Still, I managed to stumble upon the book and found it was a hoot to read. The 'romance' in it, is teen-rated, nothing too graphic. And, if you are an old coot like me, you can read right through it, rather than stopping and savouring the juicy bits as, I assume, most distaff readers would.
What I find enjoyable about the book was its wholesale transplanting of the silliness that was Lois Lane in the early sixties, into somewhat contemporary society. Back before Lois Lane burst out in her title as an independent woman and ace reporter (issue #80 of Superman's Girlfriend, Lois Lane, if you were interested), Lois was hell-bent on discovering Superman's secret identity. That and marrying the big lug, but the identity seemed to be her main focus in life.
Estep probably has a complete set of the comics, judging from the book. Carmen Cole is a mild-mannered reporter who's engaged to Matt Marion (warning ... sixties level of alliteration alert). Her wedding day is marred by that most contemporary of all calamities, finding her future husband having sex with her best friend and maid of honour, Karen Crush. Oh, and Marion and Crush are the super-hero and super-villain respectively of the remote little hamlet all three call a hometown.
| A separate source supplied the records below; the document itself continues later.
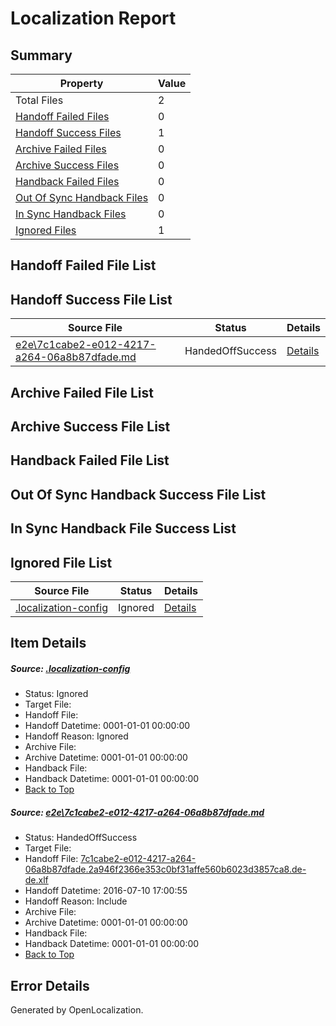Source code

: # <a name='report-top'></a> Localization Report

## Summary
 Property | Value 
 -------- | ----- 
 Total Files | 2
[ Handoff Failed Files ](#handoff-failed-list)| 0
[ Handoff Success Files ](#handoff-success-list)| 1
[ Archive Failed Files ](#archive-failed-list)| 0
[ Archive Success Files ](#archive-success-list)| 0
[ Handback Failed Files ](#handback-failed-list)| 0
[ Out Of Sync Handback Files ](#outofsync-handback-success-list)| 0
[ In Sync Handback Files ](#insync-handback-success-list)| 0
[ Ignored Files ](#ignored-list)| 1

## <a name='handoff-failed-list'></a> Handoff Failed File List

## <a name='handoff-success-list'></a> Handoff Success File List
 Source File | Status | Details 
 ----------- | ------ | ------- 
 [e2e\7c1cabe2-e012-4217-a264-06a8b87dfade.md](https://github.com/OpenLocalizationTestOrg/oltest/blob/f6541c521b33d836735c8057219a6257848b8cdf/e2e/7c1cabe2-e012-4217-a264-06a8b87dfade.md) | HandedOffSuccess | [Details](#45c74bfeb4d4acbe27474274fafb01ac6693c53d1)

## <a name='archive-failed-list'></a> Archive Failed File List

## <a name='archive-success-list'></a> Archive Success File List

## <a name='handback-failed-list'></a> Handback Failed File List

## <a name='outofsync-handback-success-list'></a> Out Of Sync Handback Success File List

## <a name='insync-handback-success-list'></a> In Sync Handback File Success List

## <a name='ignored-list'></a> Ignored File List
 Source File | Status | Details 
 ----------- | ------ | ------- 
 [.localization-config](https://github.com/OpenLocalizationTestOrg/oltest/blob/f6541c521b33d836735c8057219a6257848b8cdf/.localization-config) | Ignored | [Details](#3d4f252ac210baf56311d7e97dcc2db10974dbd20)

## Item Details
##### <a name='3d4f252ac210baf56311d7e97dcc2db10974dbd20'></a> Source: [.localization-config](https://github.com/OpenLocalizationTestOrg/oltest/blob/f6541c521b33d836735c8057219a6257848b8cdf/.localization-config)
* Status: Ignored
* Target File: 
* Handoff File: 
* Handoff Datetime: 0001-01-01 00:00:00
* Handoff Reason: Ignored
* Archive File: 
* Archive Datetime: 0001-01-01 00:00:00
* Handback File: 
* Handback Datetime: 0001-01-01 00:00:00
* [Back to Top](#report-top)

##### <a name='45c74bfeb4d4acbe27474274fafb01ac6693c53d1'></a> Source: [e2e\7c1cabe2-e012-4217-a264-06a8b87dfade.md](https://github.com/OpenLocalizationTestOrg/oltest/blob/f6541c521b33d836735c8057219a6257848b8cdf/e2e/7c1cabe2-e012-4217-a264-06a8b87dfade.md)
* Status: HandedOffSuccess
* Target File: 
* Handoff File: [7c1cabe2-e012-4217-a264-06a8b87dfade.2a946f2366e353c0bf31affe560b6023d3857ca8.de-de.xlf](https://github.com/OpenLocalizationTestOrg/olhandoff-e2e/blob/8db337a2d78425f2dbcdc7c249be642ac79b1f42/ol-handoff/OpenLocalizationTestOrg/oltest-dede-fly/ci/ht/7c1cabe2-e012-4217-a264-06a8b87dfade.2a946f2366e353c0bf31affe560b6023d3857ca8.de-de.xlf)
* Handoff Datetime: 2016-07-10 17:00:55
* Handoff Reason: Include
* Archive File: 
* Archive Datetime: 0001-01-01 00:00:00
* Handback File: 
* Handback Datetime: 0001-01-01 00:00:00
* [Back to Top](#report-top)


## Error Details

Generated by OpenLocalization.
Carmen's crushed (ahhhh, I had to type it). She puts the wedding disaster behind her and moves about the country, taking on the job of unmasking the local heroes and villains. She becomes successful and famous and eventually ends up in Bigtime City (Yes, made-up names, just like the sixties DC Comics). There, she succeeds too well and one of the heroes she unmasks commits suicide.
Well THAT didn't happen in Superman's Girlfriend, Lois Lane. But it happens in this book. And it's a repentant Carmen who is trying to gather the shattered remnants of her career together when the book hits its stride. She, more or less, ends up in a pinch. One of the baddies, Malefica, has decided she needs to do her best to unmask the Bigtime equivalent of Batman, who leads a Justice League of America-like group of super-heroes. Naturally she succeeds in defrocking the Fearless Five's leader, Striker. Just as naturally, sparks fly. And I'm not talking about the kind of heat Fiera flings around. Fiera being another Fearless Five member and ex-fiancee of the hero previously unmasked to his apparent ever-lasting sorrow.
Things DO happen in the last third of the book that are as predictable as any comic from the era being so thoroughly mined by Estep. Some things happen that weren't predictable. But the good guys do win in the end, Carmen achieves bliss in a number of ways, and I'm left thinking I might want to venture closer to the romance aisles again.